**Task brief:**
Whenever a line in the data holds the string "otherwise", copy that line.

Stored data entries

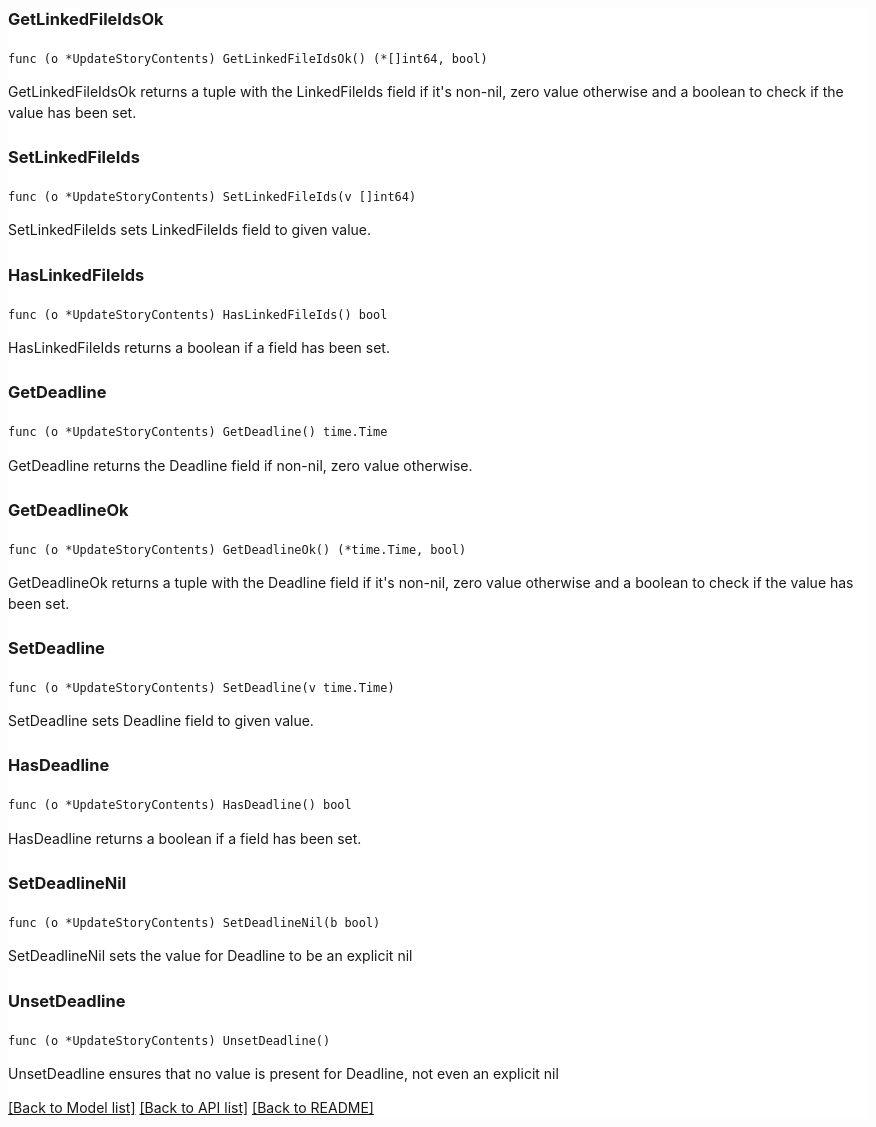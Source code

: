 ### GetLinkedFileIdsOk

`func (o *UpdateStoryContents) GetLinkedFileIdsOk() (*[]int64, bool)`

GetLinkedFileIdsOk returns a tuple with the LinkedFileIds field if it's non-nil, zero value otherwise
and a boolean to check if the value has been set.

### SetLinkedFileIds

`func (o *UpdateStoryContents) SetLinkedFileIds(v []int64)`

SetLinkedFileIds sets LinkedFileIds field to given value.

### HasLinkedFileIds

`func (o *UpdateStoryContents) HasLinkedFileIds() bool`

HasLinkedFileIds returns a boolean if a field has been set.

### GetDeadline

`func (o *UpdateStoryContents) GetDeadline() time.Time`

GetDeadline returns the Deadline field if non-nil, zero value otherwise.

### GetDeadlineOk

`func (o *UpdateStoryContents) GetDeadlineOk() (*time.Time, bool)`

GetDeadlineOk returns a tuple with the Deadline field if it's non-nil, zero value otherwise
and a boolean to check if the value has been set.

### SetDeadline

`func (o *UpdateStoryContents) SetDeadline(v time.Time)`

SetDeadline sets Deadline field to given value.

### HasDeadline

`func (o *UpdateStoryContents) HasDeadline() bool`

HasDeadline returns a boolean if a field has been set.

### SetDeadlineNil

`func (o *UpdateStoryContents) SetDeadlineNil(b bool)`

 SetDeadlineNil sets the value for Deadline to be an explicit nil

### UnsetDeadline
`func (o *UpdateStoryContents) UnsetDeadline()`

UnsetDeadline ensures that no value is present for Deadline, not even an explicit nil

[[Back to Model list]](../README.md#documentation-for-models) [[Back to API list]](../README.md#documentation-for-api-endpoints) [[Back to README]](../README.md)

**Result for this exercise:**
GetLinkedFileIdsOk returns a tuple with the LinkedFileIds field if it's non-nil, zero value otherwise
GetDeadline returns the Deadline field if non-nil, zero value otherwise.
GetDeadlineOk returns a tuple with the Deadline field if it's non-nil, zero value otherwise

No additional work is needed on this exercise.